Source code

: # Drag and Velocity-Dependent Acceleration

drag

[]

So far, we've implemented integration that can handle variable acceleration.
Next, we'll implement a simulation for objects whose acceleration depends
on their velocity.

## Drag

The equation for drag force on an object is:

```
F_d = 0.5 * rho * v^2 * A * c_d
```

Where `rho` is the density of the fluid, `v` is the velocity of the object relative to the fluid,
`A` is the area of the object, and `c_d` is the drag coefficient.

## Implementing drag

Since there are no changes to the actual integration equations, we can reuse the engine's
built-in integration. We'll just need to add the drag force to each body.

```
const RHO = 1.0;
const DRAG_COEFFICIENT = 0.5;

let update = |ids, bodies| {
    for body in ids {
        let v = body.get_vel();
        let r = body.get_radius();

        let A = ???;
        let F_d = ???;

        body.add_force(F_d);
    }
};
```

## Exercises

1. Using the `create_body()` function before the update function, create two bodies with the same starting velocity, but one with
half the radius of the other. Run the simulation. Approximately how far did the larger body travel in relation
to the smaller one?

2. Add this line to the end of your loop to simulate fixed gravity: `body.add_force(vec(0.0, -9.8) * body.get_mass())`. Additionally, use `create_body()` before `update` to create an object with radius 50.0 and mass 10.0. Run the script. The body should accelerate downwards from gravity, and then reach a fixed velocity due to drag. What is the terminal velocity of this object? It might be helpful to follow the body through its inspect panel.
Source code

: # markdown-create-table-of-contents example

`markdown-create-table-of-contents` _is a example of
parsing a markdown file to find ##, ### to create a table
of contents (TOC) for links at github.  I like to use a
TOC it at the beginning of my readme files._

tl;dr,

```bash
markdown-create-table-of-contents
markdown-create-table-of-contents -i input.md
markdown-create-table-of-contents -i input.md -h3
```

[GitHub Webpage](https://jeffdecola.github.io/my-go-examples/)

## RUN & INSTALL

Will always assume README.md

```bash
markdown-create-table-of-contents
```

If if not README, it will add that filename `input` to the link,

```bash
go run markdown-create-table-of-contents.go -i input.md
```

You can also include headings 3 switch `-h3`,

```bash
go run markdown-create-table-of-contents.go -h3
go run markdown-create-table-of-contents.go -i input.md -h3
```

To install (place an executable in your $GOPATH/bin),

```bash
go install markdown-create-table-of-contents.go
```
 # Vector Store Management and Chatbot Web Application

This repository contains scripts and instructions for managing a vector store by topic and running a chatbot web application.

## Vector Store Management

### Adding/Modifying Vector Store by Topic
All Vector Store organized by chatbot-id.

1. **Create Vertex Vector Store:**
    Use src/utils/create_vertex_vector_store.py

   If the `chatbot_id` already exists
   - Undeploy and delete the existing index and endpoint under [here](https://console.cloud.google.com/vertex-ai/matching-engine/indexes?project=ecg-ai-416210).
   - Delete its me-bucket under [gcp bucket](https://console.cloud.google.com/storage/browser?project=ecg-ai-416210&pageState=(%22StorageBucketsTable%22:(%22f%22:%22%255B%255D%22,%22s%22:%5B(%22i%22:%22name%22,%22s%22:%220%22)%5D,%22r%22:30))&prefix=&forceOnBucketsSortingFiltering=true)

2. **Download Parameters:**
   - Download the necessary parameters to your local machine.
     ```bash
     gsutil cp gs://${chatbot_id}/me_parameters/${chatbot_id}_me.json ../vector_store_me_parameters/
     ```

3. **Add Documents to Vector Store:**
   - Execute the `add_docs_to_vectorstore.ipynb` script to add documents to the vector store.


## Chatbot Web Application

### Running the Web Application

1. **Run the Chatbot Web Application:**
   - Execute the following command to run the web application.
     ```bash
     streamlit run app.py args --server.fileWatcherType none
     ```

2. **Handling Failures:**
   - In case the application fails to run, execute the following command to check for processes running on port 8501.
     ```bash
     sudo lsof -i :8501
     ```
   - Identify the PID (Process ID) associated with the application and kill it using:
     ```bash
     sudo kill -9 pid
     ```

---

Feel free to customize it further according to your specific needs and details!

________________________

**Work request**.
Scan the records for the string "following" and show every line that contains it.

**Solution**.
   - Execute the following command to run the web application.
   - In case the application fails to run, execute the following command to check for processes running on port 8501.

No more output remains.